**EXERCISE GOAL:** Wherever the word "header" turns up in a line of the entries, copy that line.

**RECORDS SHOWN:**

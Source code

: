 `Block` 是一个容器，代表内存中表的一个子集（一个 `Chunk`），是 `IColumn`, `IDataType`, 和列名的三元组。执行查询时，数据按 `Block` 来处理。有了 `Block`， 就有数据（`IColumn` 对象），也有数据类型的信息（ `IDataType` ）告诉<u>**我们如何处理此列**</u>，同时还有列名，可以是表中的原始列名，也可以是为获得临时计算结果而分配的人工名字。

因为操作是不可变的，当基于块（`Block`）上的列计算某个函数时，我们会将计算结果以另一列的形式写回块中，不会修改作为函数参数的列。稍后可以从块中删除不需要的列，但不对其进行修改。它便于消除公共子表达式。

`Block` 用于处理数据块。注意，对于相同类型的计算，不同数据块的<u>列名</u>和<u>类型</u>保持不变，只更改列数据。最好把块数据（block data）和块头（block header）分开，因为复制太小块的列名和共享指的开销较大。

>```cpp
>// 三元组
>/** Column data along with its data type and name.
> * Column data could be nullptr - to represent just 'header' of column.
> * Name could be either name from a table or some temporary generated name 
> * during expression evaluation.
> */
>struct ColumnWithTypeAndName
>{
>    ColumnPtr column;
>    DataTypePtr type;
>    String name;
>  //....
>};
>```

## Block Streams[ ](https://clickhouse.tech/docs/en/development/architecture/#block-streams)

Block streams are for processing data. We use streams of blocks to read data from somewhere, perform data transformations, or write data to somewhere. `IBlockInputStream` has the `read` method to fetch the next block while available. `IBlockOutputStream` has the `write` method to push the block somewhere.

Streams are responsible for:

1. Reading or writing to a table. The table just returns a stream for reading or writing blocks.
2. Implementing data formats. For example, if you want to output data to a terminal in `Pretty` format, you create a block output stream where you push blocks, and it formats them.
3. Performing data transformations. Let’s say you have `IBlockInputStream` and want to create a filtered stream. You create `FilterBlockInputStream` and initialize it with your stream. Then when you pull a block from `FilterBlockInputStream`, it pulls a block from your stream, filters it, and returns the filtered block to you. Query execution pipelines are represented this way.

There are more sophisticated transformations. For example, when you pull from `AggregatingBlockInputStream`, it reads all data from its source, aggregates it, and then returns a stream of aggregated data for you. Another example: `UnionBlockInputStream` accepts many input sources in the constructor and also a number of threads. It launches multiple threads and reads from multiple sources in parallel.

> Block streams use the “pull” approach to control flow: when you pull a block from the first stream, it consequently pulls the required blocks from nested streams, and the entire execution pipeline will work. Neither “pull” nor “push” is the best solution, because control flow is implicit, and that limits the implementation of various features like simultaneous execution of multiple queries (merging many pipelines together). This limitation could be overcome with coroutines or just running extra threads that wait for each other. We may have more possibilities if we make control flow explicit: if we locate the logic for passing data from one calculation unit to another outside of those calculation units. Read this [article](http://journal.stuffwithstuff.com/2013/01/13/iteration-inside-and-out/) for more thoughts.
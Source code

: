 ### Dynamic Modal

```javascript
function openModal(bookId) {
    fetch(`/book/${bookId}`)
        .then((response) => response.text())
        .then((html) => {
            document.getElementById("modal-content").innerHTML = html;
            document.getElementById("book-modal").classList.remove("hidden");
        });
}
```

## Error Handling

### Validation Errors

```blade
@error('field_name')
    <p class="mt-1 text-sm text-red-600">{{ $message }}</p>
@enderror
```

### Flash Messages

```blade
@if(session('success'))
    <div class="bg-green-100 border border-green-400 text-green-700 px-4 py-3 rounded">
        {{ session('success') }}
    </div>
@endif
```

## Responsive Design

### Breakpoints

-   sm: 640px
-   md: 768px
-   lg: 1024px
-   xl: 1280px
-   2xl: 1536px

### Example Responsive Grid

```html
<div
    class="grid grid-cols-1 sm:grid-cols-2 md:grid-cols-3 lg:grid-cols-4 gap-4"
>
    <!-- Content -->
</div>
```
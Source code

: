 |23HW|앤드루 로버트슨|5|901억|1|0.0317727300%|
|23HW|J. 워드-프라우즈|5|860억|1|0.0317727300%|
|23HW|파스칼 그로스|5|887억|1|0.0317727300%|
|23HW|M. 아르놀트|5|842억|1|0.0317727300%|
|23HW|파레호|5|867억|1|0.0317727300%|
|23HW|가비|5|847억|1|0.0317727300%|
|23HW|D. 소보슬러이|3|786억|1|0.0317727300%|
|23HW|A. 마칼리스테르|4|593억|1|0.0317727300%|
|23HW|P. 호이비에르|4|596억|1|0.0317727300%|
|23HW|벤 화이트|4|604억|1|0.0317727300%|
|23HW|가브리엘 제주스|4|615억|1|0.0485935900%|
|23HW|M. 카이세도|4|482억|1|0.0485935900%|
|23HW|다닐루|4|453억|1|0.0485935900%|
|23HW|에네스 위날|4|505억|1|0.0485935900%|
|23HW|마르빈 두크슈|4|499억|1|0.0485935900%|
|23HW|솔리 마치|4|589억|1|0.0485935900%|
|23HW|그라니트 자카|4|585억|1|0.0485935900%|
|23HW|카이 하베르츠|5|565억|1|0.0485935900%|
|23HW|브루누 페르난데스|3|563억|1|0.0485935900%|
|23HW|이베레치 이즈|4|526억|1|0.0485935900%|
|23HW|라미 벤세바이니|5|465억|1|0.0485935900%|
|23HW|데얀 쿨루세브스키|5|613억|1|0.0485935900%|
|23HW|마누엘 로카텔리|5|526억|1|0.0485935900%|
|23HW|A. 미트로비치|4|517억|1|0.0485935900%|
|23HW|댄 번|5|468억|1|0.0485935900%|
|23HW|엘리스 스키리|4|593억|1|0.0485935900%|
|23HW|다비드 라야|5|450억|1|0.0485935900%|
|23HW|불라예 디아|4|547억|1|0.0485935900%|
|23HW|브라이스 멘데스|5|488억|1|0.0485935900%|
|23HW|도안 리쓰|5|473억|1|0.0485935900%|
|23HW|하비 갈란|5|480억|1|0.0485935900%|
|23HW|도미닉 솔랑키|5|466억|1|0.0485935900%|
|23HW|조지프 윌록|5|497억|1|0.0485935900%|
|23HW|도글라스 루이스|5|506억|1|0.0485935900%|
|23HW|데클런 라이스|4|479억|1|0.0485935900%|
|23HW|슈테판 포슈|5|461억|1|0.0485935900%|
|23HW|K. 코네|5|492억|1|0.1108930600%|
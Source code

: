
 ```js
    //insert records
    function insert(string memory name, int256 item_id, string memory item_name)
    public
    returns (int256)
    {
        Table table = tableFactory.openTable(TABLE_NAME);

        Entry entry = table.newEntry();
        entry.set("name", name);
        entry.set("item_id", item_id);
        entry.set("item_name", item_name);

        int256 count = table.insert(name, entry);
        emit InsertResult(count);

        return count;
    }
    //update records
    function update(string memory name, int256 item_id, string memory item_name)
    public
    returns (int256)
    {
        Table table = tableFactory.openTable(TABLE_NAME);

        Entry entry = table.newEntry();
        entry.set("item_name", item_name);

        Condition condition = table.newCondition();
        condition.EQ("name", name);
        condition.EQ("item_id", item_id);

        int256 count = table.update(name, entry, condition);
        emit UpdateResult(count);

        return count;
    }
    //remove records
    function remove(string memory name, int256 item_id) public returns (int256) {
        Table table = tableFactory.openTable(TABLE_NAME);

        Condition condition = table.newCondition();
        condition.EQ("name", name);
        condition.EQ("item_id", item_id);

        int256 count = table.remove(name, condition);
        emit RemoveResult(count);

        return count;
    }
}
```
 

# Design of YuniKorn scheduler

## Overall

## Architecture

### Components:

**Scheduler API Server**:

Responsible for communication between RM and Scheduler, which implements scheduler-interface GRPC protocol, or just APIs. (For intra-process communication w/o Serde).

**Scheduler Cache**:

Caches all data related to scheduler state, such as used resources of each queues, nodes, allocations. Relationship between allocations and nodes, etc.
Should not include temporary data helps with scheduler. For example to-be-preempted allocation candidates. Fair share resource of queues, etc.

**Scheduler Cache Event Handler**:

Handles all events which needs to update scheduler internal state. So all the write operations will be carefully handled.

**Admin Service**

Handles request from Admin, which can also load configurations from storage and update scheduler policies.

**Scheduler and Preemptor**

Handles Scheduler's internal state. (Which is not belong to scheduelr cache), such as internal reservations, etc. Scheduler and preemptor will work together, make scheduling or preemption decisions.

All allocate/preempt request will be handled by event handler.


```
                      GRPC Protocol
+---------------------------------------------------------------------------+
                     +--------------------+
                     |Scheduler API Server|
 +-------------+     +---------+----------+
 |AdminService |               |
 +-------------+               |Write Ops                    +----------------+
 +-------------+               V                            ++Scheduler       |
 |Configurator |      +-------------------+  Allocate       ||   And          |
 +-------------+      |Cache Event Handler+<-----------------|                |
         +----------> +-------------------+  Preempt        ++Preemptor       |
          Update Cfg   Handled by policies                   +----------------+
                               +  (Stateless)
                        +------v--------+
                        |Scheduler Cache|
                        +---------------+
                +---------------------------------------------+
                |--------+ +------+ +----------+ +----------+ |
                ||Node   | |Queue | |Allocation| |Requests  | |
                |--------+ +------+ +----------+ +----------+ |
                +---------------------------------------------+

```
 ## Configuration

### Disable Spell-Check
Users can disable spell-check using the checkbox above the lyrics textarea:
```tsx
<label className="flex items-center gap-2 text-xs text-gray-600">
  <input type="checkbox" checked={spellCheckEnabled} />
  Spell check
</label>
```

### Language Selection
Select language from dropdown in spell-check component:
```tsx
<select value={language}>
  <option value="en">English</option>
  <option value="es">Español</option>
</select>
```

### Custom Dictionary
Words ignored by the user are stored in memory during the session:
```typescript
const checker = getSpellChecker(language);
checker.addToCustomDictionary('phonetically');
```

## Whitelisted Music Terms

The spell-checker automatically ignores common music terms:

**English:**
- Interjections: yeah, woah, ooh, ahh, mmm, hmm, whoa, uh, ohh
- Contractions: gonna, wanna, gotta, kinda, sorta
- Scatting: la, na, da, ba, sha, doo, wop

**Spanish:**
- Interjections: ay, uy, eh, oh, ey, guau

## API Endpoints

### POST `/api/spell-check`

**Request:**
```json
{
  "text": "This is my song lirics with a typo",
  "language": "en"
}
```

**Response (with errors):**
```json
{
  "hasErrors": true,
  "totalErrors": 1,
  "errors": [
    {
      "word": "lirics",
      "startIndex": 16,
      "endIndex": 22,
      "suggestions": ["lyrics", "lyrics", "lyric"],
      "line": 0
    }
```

**EXERCISE ANSWER:**
`Block` 用于处理数据块。注意，对于相同类型的计算，不同数据块的<u>列名</u>和<u>类型</u>保持不变，只更改列数据。最好把块数据（block data）和块头（block header）分开，因为复制太小块的列名和共享指的开销较大。
> * Column data could be nullptr - to represent just 'header' of column.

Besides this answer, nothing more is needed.